While it's not a comparable situation exactly, as I was watching Alex write down those words in the film, I thought a lot about my mom in the last few years of her life. After suffering a stroke, she became paralyzed on her right side and could no longer walk, speak or even write quite properly for the rest of her life. Thinking back on it now, it pains me deeply to know that inside her mind there were still so many thoughts and there was still so much life, but all I could see of it were tiny scribblings on paper.

When you become paralyzed - as Alex does in the film due to the consumption of poisonous berries - it doesn't reduce your ability to think, but it does change the relationship between your ability to think and the transfer of that thought to your motor neurons. Even if you can process information, it doesn't mean you can necessarily turn that into action.

It's like those dreams when you're running but your legs just can't move fast enough. The idea of that terrifies me. And watching the film, it was all I could focus on.

But there was an even greater message here - one that was wholly related, but also inherently separate. The message was about love.

Ages ago, back when I was young enough to be happily ignorant of my mother's plight after her stroke, I didn't understand just how much love she needed. Because she wasn't the person I thought I knew anymore, our relationship faltered. We started to know each other less and less. She let me move on with my life and I let her. Or I guess I forced her to.

In that time, when my mother most needed to communicate, to share her love and her knowledge and her experience with someone, I wasn't there to read the wobbly text written in her books. Instead, I let the problem go unnoticed and when she was happy, I didn't pay her as much attention as she deserved. When she was sad, it only drove me further away.

One of the many messages to take away from Into the Wild is the power of the human relationship. Though Alex tried desperately to separate himself from humanity - to remove himself from all of the troubles it can bring - he found that in the end it was cutting himself off from others that ensured his demise.

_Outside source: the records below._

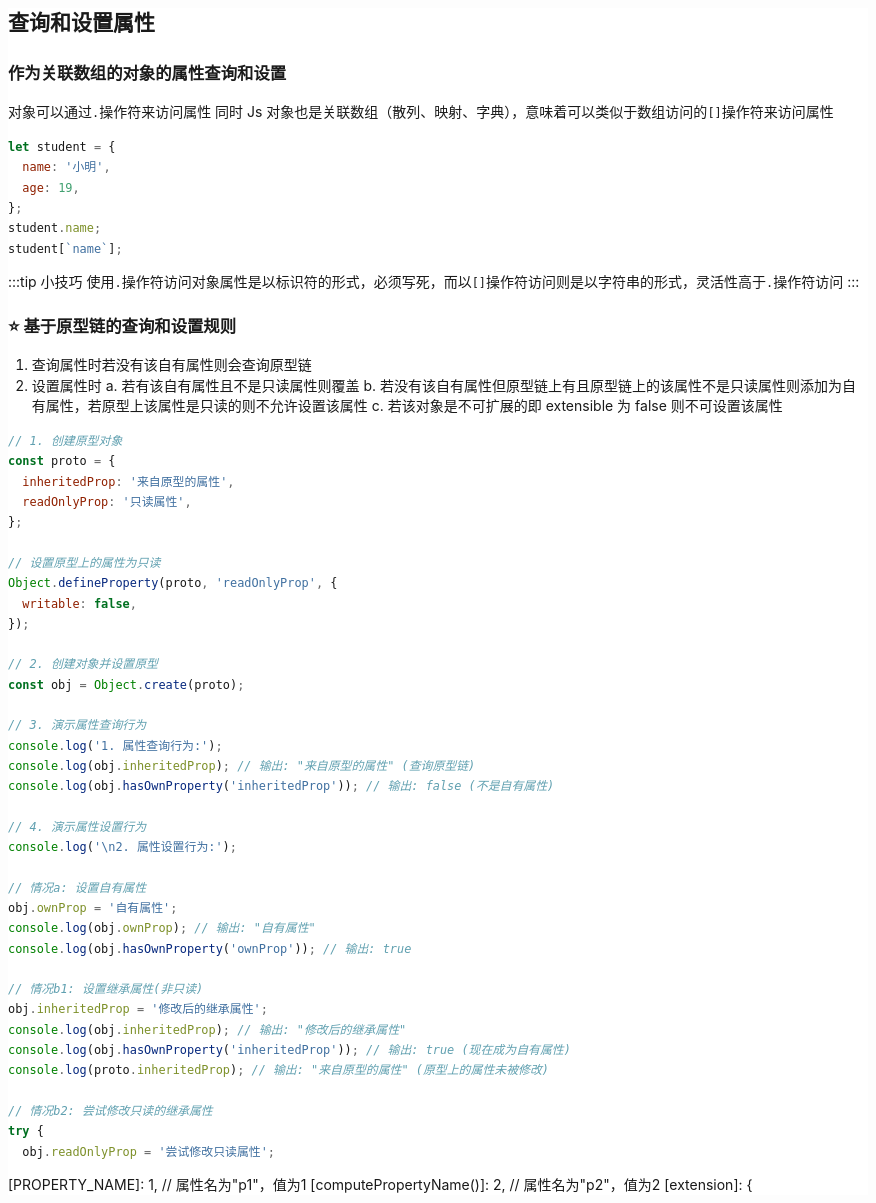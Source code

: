 ## 查询和设置属性

### 作为关联数组的对象的属性查询和设置

对象可以通过`.`操作符来访问属性
同时 Js 对象也是关联数组（散列、映射、字典），意味着可以类似于数组访问的`[]`操作符来访问属性

```js
let student = {
  name: '小明',
  age: 19,
};
student.name;
student[`name`];
```

:::tip 小技巧
使用`.`操作符访问对象属性是以标识符的形式，必须写死，而以`[]`操作符访问则是以字符串的形式，灵活性高于`.`操作符访问
:::

### :star: 基于原型链的查询和设置规则

1. 查询属性时若没有该自有属性则会查询原型链
2. 设置属性时
   a. 若有该自有属性且不是只读属性则覆盖
   b. 若没有该自有属性但原型链上有且原型链上的该属性不是只读属性则添加为自有属性，若原型上该属性是只读的则不允许设置该属性
   c. 若该对象是不可扩展的即 extensible 为 false 则不可设置该属性

```js
// 1. 创建原型对象
const proto = {
  inheritedProp: '来自原型的属性',
  readOnlyProp: '只读属性',
};

// 设置原型上的属性为只读
Object.defineProperty(proto, 'readOnlyProp', {
  writable: false,
});

// 2. 创建对象并设置原型
const obj = Object.create(proto);

// 3. 演示属性查询行为
console.log('1. 属性查询行为:');
console.log(obj.inheritedProp); // 输出: "来自原型的属性" (查询原型链)
console.log(obj.hasOwnProperty('inheritedProp')); // 输出: false (不是自有属性)

// 4. 演示属性设置行为
console.log('\n2. 属性设置行为:');

// 情况a: 设置自有属性
obj.ownProp = '自有属性';
console.log(obj.ownProp); // 输出: "自有属性"
console.log(obj.hasOwnProperty('ownProp')); // 输出: true

// 情况b1: 设置继承属性(非只读)
obj.inheritedProp = '修改后的继承属性';
console.log(obj.inheritedProp); // 输出: "修改后的继承属性"
console.log(obj.hasOwnProperty('inheritedProp')); // 输出: true (现在成为自有属性)
console.log(proto.inheritedProp); // 输出: "来自原型的属性" (原型上的属性未被修改)

// 情况b2: 尝试修改只读的继承属性
try {
  obj.readOnlyProp = '尝试修改只读属性';
```

  [PROPERTY_NAME]: 1, // 属性名为"p1"，值为1
  [computePropertyName()]: 2, // 属性名为"p2"，值为2
  [extension]: {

It wasn't my mother's fault that she was cut off. She wanted to share her happiness with everyone, particularly me. And while I know I can never go back and be the perfect daughter that I wish I had been, I can tell her - wherever she is (and as someone who likes to believe in the power of the human spirit, I don't rule out the possibility of her standing right next to me at this moment) - that I was listening even when it seemed like I wasn't. And I always did care, and I always will.

There's something really fascinating about a movie that purports to be one thing, but then shows itself as something completely different. Into the Wild was just that. But maybe it tried to communicate its message early on as well. By subtle means.

Either way, it was only once the meaning was shared that it could finally be appreciated. Just like happiness. Just like love.